**** Material provided ****

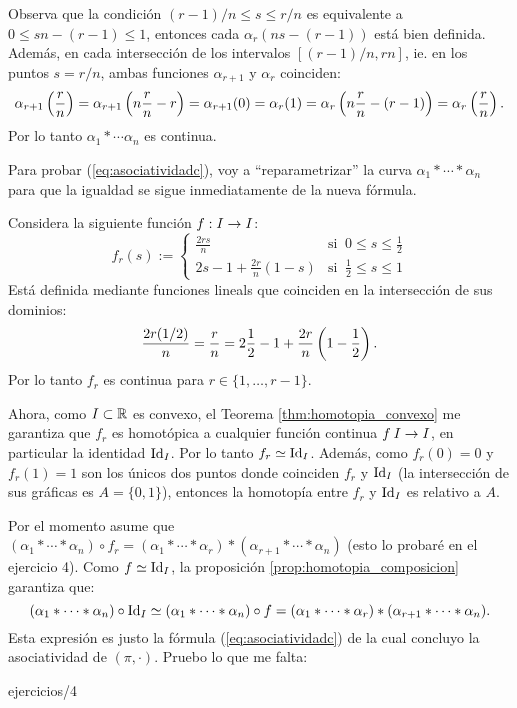 \documentclass[../../topologia_algebraica]{subfiles}
\begin{document}
Observa que la condici\'on $(r-1)/n\leq s \leq r/n$ es equivalente a $0\leq sn-(r-1) \leq 1$,
entonces cada $\alpha_r(ns-(r-1))$ est\'a bien definida. Adem\'as, en cada intersecci\'on de
los intervalos $[(r-1)/n,rn]$, ie. en los puntos $s=r/n$, ambas funciones $\alpha_{r+1}$ y
$\alpha_r$ coinciden:
\[
  \alpha_{r+1}\left( \frac{r}{n} \right)=\alpha_{r+1}\left( n\frac{r}{n}-r \right)=\alpha_{r+1}(0)=
  \alpha_{r}(1)=\alpha_{r}\left( n\frac{r}{n}-(r-1) \right)=\alpha_{r}\left( \frac{r}{n} \right).
\]
Por lo tanto $\alpha_1*\cdots\alpha_n$ es continua.

Para probar (\ref{eq:asociatividadc}), voy a ``reparametrizar'' la curva $\alpha_1*\cdots*\alpha_n$
para que la igualdad se sigue inmediatamente de la nueva f\'ormula.

Considera la siguiente funci\'on $f:I\rightarrow I$:
\begin{equation}\label{eq:fr}
  f_r(s):=
  \begin{cases}
    \frac{2rs}{n} & \text{si}\;\; 0\leq s\leq \frac{1}{2} \\
    2s-1+\frac{2r}{n}(1-s) & \text{si}\;\; \frac{1}{2}\leq s \leq 1
  \end{cases}
\end{equation}
Est\'a definida mediante funciones lineals que coinciden en la intersecci\'on de sus dominios:
\[
  \frac{2r(1/2)}{n}=\frac{r}{n}=2\frac{1}{2}-1+\frac{2r}{n}\left( 1-\frac{1}{2} \right).
\]
Por lo tanto $f_r$ es continua para $r\in\{1,\ldots,r-1\}$.

Ahora, como $I\subset \mathbb{R}$ es convexo,
el Teorema \ref{thm:homotopia_convexo} me garantiza que $f_r$ es homot\'opica a cualquier funci\'on
continua $f\:I\rightarrow I$, en particular la identidad $\text{Id}_I$. Por lo tanto $f_r\simeq \text{Id}_I$. Adem\'as,
como $f_r(0)=0$ y $f_r(1)=1$ son los \'unicos dos puntos donde coinciden $f_r$ y $\text{Id}_I$ (la
intersecci\'on de sus gr\'aficas es $A=\{0,1\}$), entonces la homotop\'ia entre $f_r$ y $\text{Id}_I$ es
relativo a $A$.

Por el momento asume que $(\alpha_1*\cdots*\alpha_n)\circ f_r=
(\alpha_1*\cdots*\alpha_r)*(\alpha_{r+1}*\cdots*\alpha_n)$ (esto lo probar\'e en el ejercicio 4).
Como $f\simeq\text{Id}_I$, la proposici\'on \ref{prop:homotopia_composicion} garantiza que:
\[
  (\alpha_1*\cdots*\alpha_n) \circ \text{Id}_I \simeq (\alpha_1*\cdots*\alpha_n)\circ f =
  (\alpha_1*\cdots*\alpha_r)*(\alpha_{r+1}*\cdots*\alpha_n).
\]
Esta expresi\'on es justo la f\'ormula (\ref{eq:asociatividadc}) de la cual concluyo la
asociatividad de $(\pi,\cdot)$. Pruebo lo que me falta:

{ejercicios/4}  %
\end{document}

****

### Exercise requirements
Quote the line that contains "Ahora, como $I\subset" and each line after it through the end of the data, exactly, leaving out everything else.

### Written response
Ahora, como $I\subset \mathbb{R}$ es convexo,
el Teorema \ref{thm:homotopia_convexo} me garantiza que $f_r$ es homot\'opica a cualquier funci\'on
continua $f\:I\rightarrow I$, en particular la identidad $\text{Id}_I$. Por lo tanto $f_r\simeq \text{Id}_I$. Adem\'as,
como $f_r(0)=0$ y $f_r(1)=1$ son los \'unicos dos puntos donde coinciden $f_r$ y $\text{Id}_I$ (la
intersecci\'on de sus gr\'aficas es $A=\{0,1\}$), entonces la homotop\'ia entre $f_r$ y $\text{Id}_I$ es
relativo a $A$.

Por el momento asume que $(\alpha_1*\cdots*\alpha_n)\circ f_r=
(\alpha_1*\cdots*\alpha_r)*(\alpha_{r+1}*\cdots*\alpha_n)$ (esto lo probar\'e en el ejercicio 4).
Como $f\simeq\text{Id}_I$, la proposici\'on \ref{prop:homotopia_composicion} garantiza que:
\[
  (\alpha_1*\cdots*\alpha_n) \circ \text{Id}_I \simeq (\alpha_1*\cdots*\alpha_n)\circ f =
  (\alpha_1*\cdots*\alpha_r)*(\alpha_{r+1}*\cdots*\alpha_n).
\]
Esta expresi\'on es justo la f\'ormula (\ref{eq:asociatividadc}) de la cual concluyo la
asociatividad de $(\pi,\cdot)$. Pruebo lo que me falta:

{ejercicios/4}  %
\end{document}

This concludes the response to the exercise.